Nat Geo go low with nonsense poll about UFOs

Publicity machine running full bore for the Nat Geo Chasing UFOs show. Now, it includes press for a nonsensical public poll designed to get the answer they want to push their new show.

A third of Earthlings believe in UFOs, would befriend aliens.

Aliens often compete with superheroes, vampires and zombies to top hit movie lists — but more than a third of Americans say UFOs are not a fantasy.

That’s the word from a new National Geographic Channel study finding that 80 million Americans are certain UFOs exist and that one in 10 believe they’ve spotted one.

The results are in: Seventeen percent of Americans don’t believe UFOs exist, 36% think they do, and 48% aren’t sure.

About 79% of those surveyed think the government has kept information about UFOs a secret from the public, and 55% believe there are real-life Men in Black-style agents who threaten people who spot UFOs.

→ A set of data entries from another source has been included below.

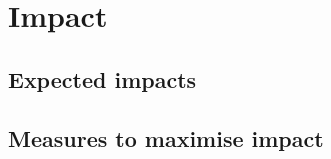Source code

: \chapter{Impact}\label{chap:impact}

\section{Expected impacts}\label{sec:expected-impact}



\section{Measures to maximise impact}




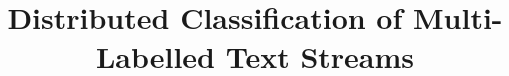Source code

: \documentclass[sigconf]{acmart}
\theoremstyle{remark}
\begin{document}

\title {Distributed Classification of Multi-Labelled Text Streams}

\end{document}
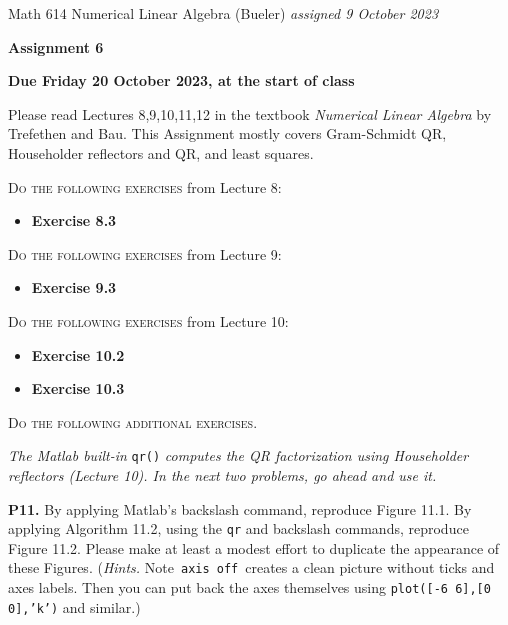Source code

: \documentclass[12pt]{amsart}
\newcommand{\prob}[1]{\bigskip\noindent\textbf{#1.}\quad }
\begin{document}
\scriptsize \noindent Math 614 Numerical Linear Algebra (Bueler) \hfill \emph{assigned 9 October 2023}
\normalsize\medskip

\Large\centerline{\textbf{Assignment 6}}
\large
\medskip

\centerline{\textbf{Due Friday 20 October 2023, at the start of class}}
\medskip
\normalsize

\thispagestyle{empty}

\bigskip
\noindent Please read Lectures 8,9,10,11,12 in the textbook \emph{Numerical Linear Algebra} by Trefethen and Bau.  This Assignment mostly covers Gram-Schmidt QR, Householder reflectors and QR, and least squares.

\bigskip
\noindent \textsc{Do the following exercises} from Lecture 8:

\begin{itemize}
\item \textbf{Exercise 8.3}
\end{itemize}

\bigskip
\noindent \textsc{Do the following exercises} from Lecture 9:

\begin{itemize}
\item \textbf{Exercise 9.3}
\end{itemize}

\bigskip
\noindent \textsc{Do the following exercises} from Lecture 10:

\begin{itemize}
\item \textbf{Exercise 10.2}
\item \textbf{Exercise 10.3}
\end{itemize}


\bigskip
\noindent \textsc{Do the following additional exercises.}

\medskip
\noindent \emph{The Matlab built-in} \texttt{qr()} \emph{computes the QR factorization using Householder reflectors (Lecture 10).  In the next two problems, go ahead and use it.}

\prob{P11}  By applying Matlab's backslash command, reproduce Figure 11.1.  By applying Algorithm 11.2, using the \texttt{qr} and backslash commands, reproduce Figure 11.2.  Please make at least a modest effort to duplicate the appearance of these Figures.  (\emph{Hints.}  Note \,\texttt{axis off}\, creates a clean picture without ticks and axes labels.  Then you can put back the axes themselves using \texttt{plot([-6 6],[0 0],'k')} and similar.)
\end{document}
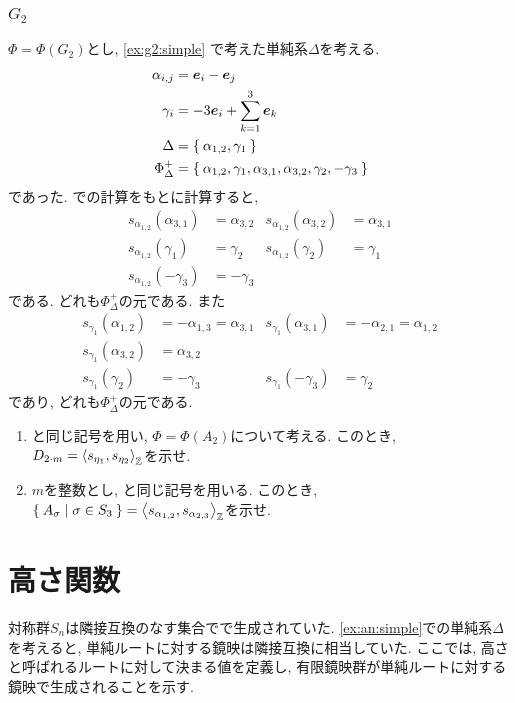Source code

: \subsection{$G_2$}
\label{ex:g2:action}
$\Phi=\Phi(G_2)$とし,
\cref{ex:g2:simple}
で考えた単純系$\Delta$を考える.
\begin{align*}
  \alpha_{i,j}&=\boldsymbol{e}_i-\boldsymbol{e}_j\\
  \gamma_{i}&=-3\boldsymbol{e}_i+\sum_{k=1}^{3}\boldsymbol{e}_k\\
  \Delta&=\Set{\alpha_{1,2},\gamma_{1}}\\
  \Phi_\Delta^+ 
&=\Set{ \alpha_{1,2},\gamma_{1}, \alpha_{3,1},\alpha_{3,2},\gamma_{2},-\gamma_3}
\end{align*}
であった. での計算をもとに計算すると,
\begin{align*}
s_{\alpha_{1,2}}(\alpha_{3,1})&=\alpha_{3,2}
&s_{\alpha_{1,2}}(\alpha_{3,2})&=\alpha_{3,1}\\
s_{\alpha_{1,2}}(\gamma_1)&=\gamma_{2}&
s_{\alpha_{1,2}}(\gamma_2)&=\gamma_{1}\\
s_{\alpha_{1,2}}(-\gamma_3)&=-\gamma_{3}&
\end{align*}
である.  どれも$\Phi_\Delta^+$の元である.
また
\begin{align*}
  s_{\gamma_{1}}(\alpha_{1,2})&=-\alpha_{1,3}=\alpha_{3,1}
&s_{\gamma_{1}}(\alpha_{3,1})&=-\alpha_{2,1}=\alpha_{1,2}\\
s_{\gamma_{1}}(\alpha_{3,2})&=\alpha_{3,2}\\
s_{\gamma_{1}}(\gamma_2)&=-\gamma_{3}&
s_{\gamma_{1}}(-\gamma_3)&=\gamma_{2}
\end{align*}
であり, どれも$\Phi_\Delta^+$の元である.

\begin{enumerate}
\item
  と同じ記号を用い,
  $\Phi=\Phi(A_{2})$について考える.
  このとき,
  $D_{2\cdot m}=\Braket{s_{\eta_1},s_{\eta_2}}_{\mathbb{Z}}$を示せ.
\item
  $m$を整数とし,
  と同じ記号を用いる.
  このとき,
  $\Set{A_\sigma|\sigma\in S_3}=\Braket{s_{\alpha_{1,2}},s_{\alpha_{2,3}}}_{\mathbb{Z}}$を示せ.
\end{enumerate}

\chapter{高さ関数}

対称群$S_n$は隣接互換のなす集合でで生成されていた.
\cref{ex:an:simple}での単純系$\Delta$を考えると,
単純ルートに対する鏡映は隣接互換に相当していた.
ここでは,
高さと呼ばれるルートに対して決まる値を定義し,
有限鏡映群が単純ルートに対する鏡映で生成されることを示す.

“We wanted the pulse on people’s opinions,” says Brad Dancer, senior vice president of research and digital media for National Geographic. “We wanted to get a sense of how Americans view UFOs, what people believe and how mainstream pop culture may or may not be playing into their opinions on it.”


Tip: CFI’s Morning Heresy

WHOA! Wait. LOOK at that question!
Do you believe UFOs exist?

If someone asked ME that, I would also have to say yes. Of COURSE unidentified flying object are out there. I’ve seen one or more. We can’t possibly know what everything is up there. There are weather devices, piloted aircraft, experimental crafts, unmanned flying devices, flocks of birds, plastic shopping bags, kids toy balloons, chinese lanterns, science experiments, luminous weather phenomena AND deliberate hoaxes… I may not have caught all. But in no way does that mean it’s aliens inside.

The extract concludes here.